- [Task description]: In full and unchanged, set down the entries that follow, with no images.

- [Input for this task]:
--------------------

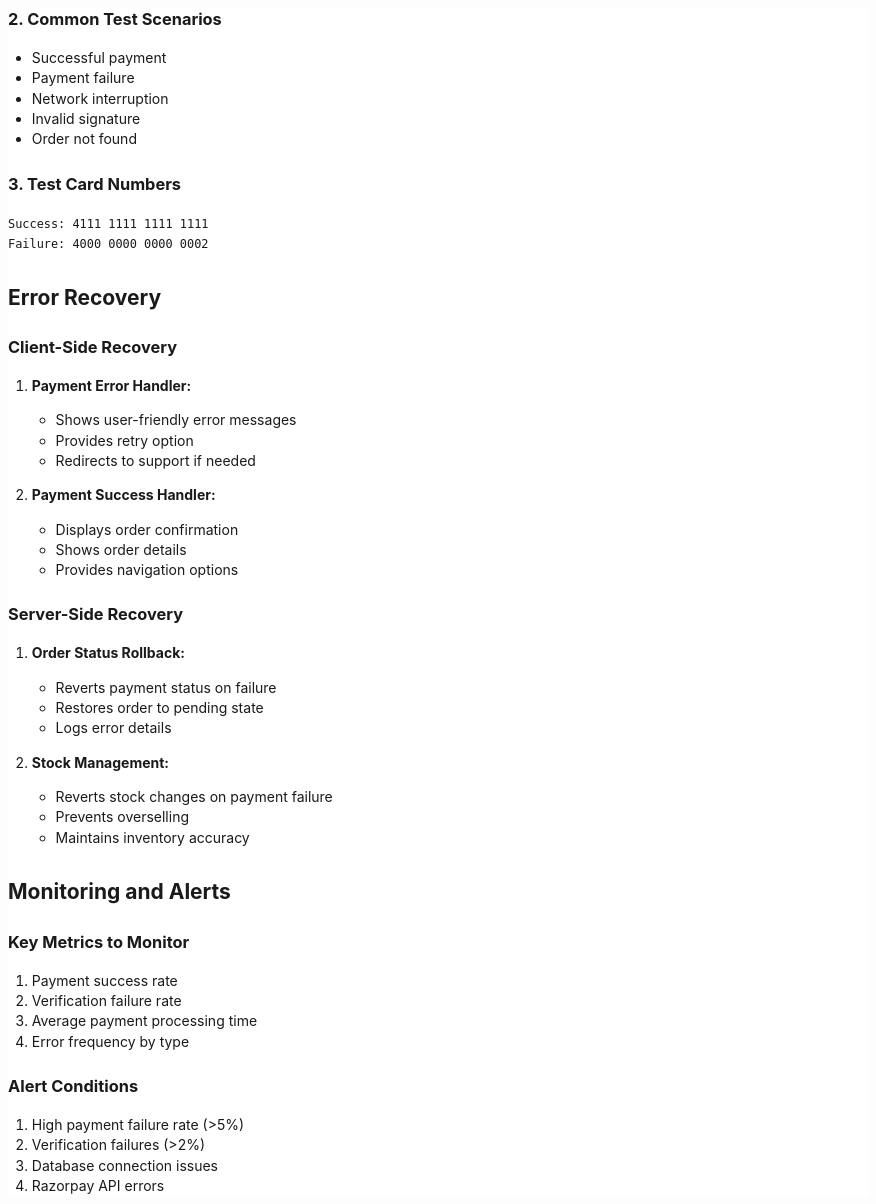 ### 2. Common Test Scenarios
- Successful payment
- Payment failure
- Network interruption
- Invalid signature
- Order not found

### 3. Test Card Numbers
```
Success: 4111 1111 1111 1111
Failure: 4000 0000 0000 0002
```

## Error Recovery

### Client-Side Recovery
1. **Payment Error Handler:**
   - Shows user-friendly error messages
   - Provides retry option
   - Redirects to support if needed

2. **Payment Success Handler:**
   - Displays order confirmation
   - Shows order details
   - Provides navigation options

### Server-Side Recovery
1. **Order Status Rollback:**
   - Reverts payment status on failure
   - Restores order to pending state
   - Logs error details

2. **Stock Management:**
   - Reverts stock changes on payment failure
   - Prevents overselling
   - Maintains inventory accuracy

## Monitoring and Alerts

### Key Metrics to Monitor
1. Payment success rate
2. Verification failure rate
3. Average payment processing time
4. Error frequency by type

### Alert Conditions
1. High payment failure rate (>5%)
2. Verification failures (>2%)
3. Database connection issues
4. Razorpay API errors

--------------------

- [Exercise solution]:
 ### 2. Common Test Scenarios
- Successful payment
- Payment failure
- Network interruption
- Invalid signature
- Order not found

### 3. Test Card Numbers
```
Success: 4111 1111 1111 1111
Failure: 4000 0000 0000 0002
```

## Error Recovery

### Client-Side Recovery
1. **Payment Error Handler:**
   - Shows user-friendly error messages
   - Provides retry option
   - Redirects to support if needed

2. **Payment Success Handler:**
   - Displays order confirmation
   - Shows order details
   - Provides navigation options

### Server-Side Recovery
1. **Order Status Rollback:**
   - Reverts payment status on failure
   - Restores order to pending state
   - Logs error details

2. **Stock Management:**
   - Reverts stock changes on payment failure
   - Prevents overselling
   - Maintains inventory accuracy

## Monitoring and Alerts

### Key Metrics to Monitor
1. Payment success rate
2. Verification failure rate
3. Average payment processing time
4. Error frequency by type

### Alert Conditions
1. High payment failure rate (>5%)
2. Verification failures (>2%)
3. Database connection issues
4. Razorpay API errors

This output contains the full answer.